*Task to carry out*
Go over the records and copy every line with the string "their".

Content starts

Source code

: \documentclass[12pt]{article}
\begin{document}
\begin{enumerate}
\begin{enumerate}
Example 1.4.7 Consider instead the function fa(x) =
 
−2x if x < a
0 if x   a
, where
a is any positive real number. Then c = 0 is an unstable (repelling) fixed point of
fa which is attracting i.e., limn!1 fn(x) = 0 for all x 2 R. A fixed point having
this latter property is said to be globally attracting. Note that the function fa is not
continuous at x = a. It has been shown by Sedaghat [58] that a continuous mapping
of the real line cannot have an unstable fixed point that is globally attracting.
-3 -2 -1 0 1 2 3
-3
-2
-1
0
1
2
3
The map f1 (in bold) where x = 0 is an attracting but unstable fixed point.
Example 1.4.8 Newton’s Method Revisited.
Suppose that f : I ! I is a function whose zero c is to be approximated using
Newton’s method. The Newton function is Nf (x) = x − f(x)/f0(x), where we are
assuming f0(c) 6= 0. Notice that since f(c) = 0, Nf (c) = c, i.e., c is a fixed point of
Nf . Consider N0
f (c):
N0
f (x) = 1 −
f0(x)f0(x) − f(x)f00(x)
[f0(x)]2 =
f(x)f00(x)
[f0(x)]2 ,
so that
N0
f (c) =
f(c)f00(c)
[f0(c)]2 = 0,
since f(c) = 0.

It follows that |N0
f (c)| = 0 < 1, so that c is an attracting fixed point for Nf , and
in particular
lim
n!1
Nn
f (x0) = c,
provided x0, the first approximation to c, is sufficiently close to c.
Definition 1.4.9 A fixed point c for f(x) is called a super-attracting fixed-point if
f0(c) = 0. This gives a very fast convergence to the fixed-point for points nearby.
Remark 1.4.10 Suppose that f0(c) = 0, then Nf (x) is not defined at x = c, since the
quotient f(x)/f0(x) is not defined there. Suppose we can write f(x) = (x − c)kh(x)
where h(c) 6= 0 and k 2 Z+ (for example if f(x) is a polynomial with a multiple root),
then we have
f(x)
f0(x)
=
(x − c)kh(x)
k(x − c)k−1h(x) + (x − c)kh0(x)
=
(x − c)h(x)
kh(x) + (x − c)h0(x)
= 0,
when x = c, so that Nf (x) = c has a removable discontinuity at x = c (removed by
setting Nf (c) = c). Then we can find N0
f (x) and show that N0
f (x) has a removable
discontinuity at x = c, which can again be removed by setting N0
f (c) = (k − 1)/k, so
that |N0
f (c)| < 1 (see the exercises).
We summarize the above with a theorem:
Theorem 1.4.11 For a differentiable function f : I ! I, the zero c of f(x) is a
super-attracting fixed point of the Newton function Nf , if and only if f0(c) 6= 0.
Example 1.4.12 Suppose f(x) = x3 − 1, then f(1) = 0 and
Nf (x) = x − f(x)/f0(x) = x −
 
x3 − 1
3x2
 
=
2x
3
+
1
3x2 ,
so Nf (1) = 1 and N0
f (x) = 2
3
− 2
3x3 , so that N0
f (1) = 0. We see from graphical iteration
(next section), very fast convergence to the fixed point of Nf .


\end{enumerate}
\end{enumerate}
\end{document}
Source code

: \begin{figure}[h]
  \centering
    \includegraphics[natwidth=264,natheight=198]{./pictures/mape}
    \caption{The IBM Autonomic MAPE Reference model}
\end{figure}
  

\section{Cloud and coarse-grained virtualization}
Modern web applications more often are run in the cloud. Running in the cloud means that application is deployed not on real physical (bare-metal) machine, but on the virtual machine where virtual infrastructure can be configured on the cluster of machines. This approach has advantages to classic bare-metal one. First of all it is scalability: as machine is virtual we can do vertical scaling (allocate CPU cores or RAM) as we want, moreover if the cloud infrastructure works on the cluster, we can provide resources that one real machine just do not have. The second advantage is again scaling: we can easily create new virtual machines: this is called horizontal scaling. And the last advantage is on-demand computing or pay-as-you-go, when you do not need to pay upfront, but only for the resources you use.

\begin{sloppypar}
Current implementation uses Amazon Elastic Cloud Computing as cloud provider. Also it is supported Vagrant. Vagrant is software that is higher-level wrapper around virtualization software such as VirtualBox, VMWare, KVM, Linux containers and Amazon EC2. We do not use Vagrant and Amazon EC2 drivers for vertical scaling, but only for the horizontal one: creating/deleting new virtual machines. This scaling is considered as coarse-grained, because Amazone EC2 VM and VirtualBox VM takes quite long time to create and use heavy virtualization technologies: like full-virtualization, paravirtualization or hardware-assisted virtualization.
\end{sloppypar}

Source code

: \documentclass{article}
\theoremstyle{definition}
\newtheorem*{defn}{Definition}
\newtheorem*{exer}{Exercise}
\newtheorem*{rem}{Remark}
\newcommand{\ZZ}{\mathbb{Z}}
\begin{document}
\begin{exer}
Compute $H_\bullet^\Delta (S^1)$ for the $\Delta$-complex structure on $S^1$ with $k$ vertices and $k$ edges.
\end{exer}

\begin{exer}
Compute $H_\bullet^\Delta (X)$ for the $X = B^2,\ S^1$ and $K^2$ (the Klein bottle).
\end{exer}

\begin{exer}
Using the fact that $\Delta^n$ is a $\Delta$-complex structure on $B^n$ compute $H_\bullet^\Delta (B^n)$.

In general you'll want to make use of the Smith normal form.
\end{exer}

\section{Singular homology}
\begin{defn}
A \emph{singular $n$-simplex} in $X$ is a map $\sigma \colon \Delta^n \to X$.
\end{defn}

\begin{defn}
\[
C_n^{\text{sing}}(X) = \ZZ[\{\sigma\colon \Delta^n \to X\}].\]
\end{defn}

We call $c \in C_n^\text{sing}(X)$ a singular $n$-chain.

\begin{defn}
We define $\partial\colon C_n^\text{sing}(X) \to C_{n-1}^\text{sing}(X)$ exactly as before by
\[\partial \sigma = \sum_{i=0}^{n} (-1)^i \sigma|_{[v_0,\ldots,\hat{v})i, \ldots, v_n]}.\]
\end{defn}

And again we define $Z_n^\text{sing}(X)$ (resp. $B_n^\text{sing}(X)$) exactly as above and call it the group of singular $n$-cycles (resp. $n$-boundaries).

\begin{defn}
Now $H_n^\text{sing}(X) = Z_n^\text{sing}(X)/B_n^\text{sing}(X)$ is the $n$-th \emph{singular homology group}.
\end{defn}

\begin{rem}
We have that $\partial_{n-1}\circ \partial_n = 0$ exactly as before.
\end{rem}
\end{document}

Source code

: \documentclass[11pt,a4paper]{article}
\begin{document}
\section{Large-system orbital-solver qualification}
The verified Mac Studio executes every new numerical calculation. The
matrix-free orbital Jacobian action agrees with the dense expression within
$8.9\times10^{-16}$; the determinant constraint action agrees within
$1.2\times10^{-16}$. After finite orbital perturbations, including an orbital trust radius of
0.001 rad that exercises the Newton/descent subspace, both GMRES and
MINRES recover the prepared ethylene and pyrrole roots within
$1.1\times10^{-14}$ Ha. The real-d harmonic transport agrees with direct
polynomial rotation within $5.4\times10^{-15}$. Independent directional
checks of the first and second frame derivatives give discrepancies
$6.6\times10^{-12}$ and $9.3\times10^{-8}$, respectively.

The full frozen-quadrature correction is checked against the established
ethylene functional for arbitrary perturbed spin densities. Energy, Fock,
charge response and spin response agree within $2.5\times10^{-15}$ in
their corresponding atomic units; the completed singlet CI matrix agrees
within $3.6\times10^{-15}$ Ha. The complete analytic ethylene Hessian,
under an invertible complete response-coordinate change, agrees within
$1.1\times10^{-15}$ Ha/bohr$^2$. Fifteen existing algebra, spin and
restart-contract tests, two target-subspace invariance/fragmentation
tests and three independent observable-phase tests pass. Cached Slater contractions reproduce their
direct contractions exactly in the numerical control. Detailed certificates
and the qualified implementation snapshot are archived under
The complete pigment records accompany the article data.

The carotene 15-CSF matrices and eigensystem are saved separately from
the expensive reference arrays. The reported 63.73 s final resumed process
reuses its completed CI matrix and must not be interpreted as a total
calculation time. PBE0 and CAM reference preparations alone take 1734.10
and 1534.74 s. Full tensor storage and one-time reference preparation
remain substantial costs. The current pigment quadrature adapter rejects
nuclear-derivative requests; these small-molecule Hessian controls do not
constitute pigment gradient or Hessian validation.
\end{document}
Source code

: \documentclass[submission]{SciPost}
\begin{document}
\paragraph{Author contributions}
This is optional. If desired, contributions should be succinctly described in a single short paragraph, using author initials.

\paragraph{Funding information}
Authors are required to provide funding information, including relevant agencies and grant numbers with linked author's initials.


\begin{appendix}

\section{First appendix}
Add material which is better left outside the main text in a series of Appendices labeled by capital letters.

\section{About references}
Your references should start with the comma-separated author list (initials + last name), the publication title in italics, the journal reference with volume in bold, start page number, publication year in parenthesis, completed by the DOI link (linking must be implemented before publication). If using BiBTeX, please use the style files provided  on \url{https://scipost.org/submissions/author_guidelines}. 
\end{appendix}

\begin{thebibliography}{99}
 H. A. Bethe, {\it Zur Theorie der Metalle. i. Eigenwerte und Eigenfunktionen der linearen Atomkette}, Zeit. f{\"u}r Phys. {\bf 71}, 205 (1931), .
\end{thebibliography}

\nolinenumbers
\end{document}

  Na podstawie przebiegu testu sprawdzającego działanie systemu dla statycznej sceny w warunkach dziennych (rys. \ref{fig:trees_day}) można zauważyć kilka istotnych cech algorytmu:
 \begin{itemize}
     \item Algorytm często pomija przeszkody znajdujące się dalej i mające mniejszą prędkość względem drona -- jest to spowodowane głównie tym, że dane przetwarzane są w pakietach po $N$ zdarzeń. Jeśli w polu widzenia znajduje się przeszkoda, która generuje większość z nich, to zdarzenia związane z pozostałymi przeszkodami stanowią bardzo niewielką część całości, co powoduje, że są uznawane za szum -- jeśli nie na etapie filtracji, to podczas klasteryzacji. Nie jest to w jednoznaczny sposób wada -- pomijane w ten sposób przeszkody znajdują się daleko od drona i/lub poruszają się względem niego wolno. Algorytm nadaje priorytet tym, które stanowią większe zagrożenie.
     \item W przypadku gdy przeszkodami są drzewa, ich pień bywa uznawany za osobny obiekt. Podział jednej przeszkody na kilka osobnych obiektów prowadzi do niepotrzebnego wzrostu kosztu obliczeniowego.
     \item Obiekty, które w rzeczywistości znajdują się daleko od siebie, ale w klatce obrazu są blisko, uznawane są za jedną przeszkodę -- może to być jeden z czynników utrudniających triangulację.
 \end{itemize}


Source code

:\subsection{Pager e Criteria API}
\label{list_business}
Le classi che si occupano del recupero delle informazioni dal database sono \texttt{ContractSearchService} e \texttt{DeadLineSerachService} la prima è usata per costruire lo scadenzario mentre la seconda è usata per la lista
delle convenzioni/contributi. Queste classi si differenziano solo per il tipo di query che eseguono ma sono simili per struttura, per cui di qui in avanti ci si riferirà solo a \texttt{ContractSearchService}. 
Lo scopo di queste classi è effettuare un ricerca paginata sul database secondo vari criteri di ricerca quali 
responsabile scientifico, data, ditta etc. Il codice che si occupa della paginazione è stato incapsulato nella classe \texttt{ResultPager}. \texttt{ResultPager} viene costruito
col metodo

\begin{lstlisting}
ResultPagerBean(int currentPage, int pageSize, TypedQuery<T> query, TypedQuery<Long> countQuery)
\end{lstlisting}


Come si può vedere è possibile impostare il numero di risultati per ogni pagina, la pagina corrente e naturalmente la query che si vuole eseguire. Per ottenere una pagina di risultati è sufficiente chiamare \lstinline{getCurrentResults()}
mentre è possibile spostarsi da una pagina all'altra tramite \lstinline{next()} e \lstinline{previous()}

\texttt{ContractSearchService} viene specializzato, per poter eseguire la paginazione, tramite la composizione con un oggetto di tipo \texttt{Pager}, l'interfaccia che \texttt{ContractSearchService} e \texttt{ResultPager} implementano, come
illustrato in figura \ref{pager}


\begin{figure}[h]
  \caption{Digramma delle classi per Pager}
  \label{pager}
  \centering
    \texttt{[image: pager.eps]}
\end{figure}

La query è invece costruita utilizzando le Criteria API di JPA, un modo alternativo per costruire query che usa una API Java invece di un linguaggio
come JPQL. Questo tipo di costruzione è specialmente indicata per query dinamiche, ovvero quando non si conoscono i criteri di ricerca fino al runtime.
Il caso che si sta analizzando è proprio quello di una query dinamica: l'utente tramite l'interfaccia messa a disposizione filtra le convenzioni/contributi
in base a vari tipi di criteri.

Content ends

*Exercise answer*
their corresponding atomic units; the completed singlet CI matrix agrees
tests and three independent observable-phase tests pass. Cached Slater contractions reproduce their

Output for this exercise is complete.